- Problem to solve -
Provide the records once more, identical to the original.

- Items from a dataset -
======

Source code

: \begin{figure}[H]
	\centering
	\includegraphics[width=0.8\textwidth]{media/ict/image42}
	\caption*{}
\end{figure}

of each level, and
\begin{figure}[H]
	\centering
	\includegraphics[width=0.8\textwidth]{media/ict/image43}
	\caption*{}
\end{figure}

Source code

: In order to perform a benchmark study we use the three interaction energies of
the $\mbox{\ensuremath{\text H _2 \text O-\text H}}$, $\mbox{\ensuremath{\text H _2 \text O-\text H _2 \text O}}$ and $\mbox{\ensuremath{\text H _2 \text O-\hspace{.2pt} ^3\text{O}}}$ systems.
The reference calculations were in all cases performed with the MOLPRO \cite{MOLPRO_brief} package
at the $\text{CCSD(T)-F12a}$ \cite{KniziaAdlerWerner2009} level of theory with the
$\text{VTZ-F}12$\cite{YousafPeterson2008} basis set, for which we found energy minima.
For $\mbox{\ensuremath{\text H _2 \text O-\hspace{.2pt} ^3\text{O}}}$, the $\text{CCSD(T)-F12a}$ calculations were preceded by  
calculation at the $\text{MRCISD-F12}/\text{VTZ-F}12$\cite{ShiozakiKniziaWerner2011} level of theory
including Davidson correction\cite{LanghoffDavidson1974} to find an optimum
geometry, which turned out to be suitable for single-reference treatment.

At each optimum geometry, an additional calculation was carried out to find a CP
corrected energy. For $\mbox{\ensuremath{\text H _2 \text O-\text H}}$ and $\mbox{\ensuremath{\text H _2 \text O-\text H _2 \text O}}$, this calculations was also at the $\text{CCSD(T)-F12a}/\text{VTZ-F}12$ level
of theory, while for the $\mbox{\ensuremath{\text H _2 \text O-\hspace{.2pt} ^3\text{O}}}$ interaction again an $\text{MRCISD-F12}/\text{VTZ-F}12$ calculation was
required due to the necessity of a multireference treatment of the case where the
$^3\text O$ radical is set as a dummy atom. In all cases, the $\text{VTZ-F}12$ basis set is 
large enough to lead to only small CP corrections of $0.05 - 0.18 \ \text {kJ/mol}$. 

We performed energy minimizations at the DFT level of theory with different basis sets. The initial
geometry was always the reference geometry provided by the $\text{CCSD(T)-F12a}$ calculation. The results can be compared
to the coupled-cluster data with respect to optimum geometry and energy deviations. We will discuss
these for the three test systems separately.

======

- Output -
Source code

: \begin{figure}[H]
	\centering
	\includegraphics[width=0.8\textwidth]{media/ict/image42}
	\caption*{}
\end{figure}

of each level, and
\begin{figure}[H]
	\centering
	\includegraphics[width=0.8\textwidth]{media/ict/image43}
	\caption*{}
\end{figure}

Source code

: In order to perform a benchmark study we use the three interaction energies of
the $\mbox{\ensuremath{\text H _2 \text O-\text H}}$, $\mbox{\ensuremath{\text H _2 \text O-\text H _2 \text O}}$ and $\mbox{\ensuremath{\text H _2 \text O-\hspace{.2pt} ^3\text{O}}}$ systems.
The reference calculations were in all cases performed with the MOLPRO \cite{MOLPRO_brief} package
at the $\text{CCSD(T)-F12a}$ \cite{KniziaAdlerWerner2009} level of theory with the
$\text{VTZ-F}12$\cite{YousafPeterson2008} basis set, for which we found energy minima.
For $\mbox{\ensuremath{\text H _2 \text O-\hspace{.2pt} ^3\text{O}}}$, the $\text{CCSD(T)-F12a}$ calculations were preceded by  
calculation at the $\text{MRCISD-F12}/\text{VTZ-F}12$\cite{ShiozakiKniziaWerner2011} level of theory
including Davidson correction\cite{LanghoffDavidson1974} to find an optimum
geometry, which turned out to be suitable for single-reference treatment.

At each optimum geometry, an additional calculation was carried out to find a CP
corrected energy. For $\mbox{\ensuremath{\text H _2 \text O-\text H}}$ and $\mbox{\ensuremath{\text H _2 \text O-\text H _2 \text O}}$, this calculations was also at the $\text{CCSD(T)-F12a}/\text{VTZ-F}12$ level
of theory, while for the $\mbox{\ensuremath{\text H _2 \text O-\hspace{.2pt} ^3\text{O}}}$ interaction again an $\text{MRCISD-F12}/\text{VTZ-F}12$ calculation was
required due to the necessity of a multireference treatment of the case where the
$^3\text O$ radical is set as a dummy atom. In all cases, the $\text{VTZ-F}12$ basis set is 
large enough to lead to only small CP corrections of $0.05 - 0.18 \ \text {kJ/mol}$. 

We performed energy minimizations at the DFT level of theory with different basis sets. The initial
geometry was always the reference geometry provided by the $\text{CCSD(T)-F12a}$ calculation. The results can be compared
to the coupled-cluster data with respect to optimum geometry and energy deviations. We will discuss
these for the three test systems separately.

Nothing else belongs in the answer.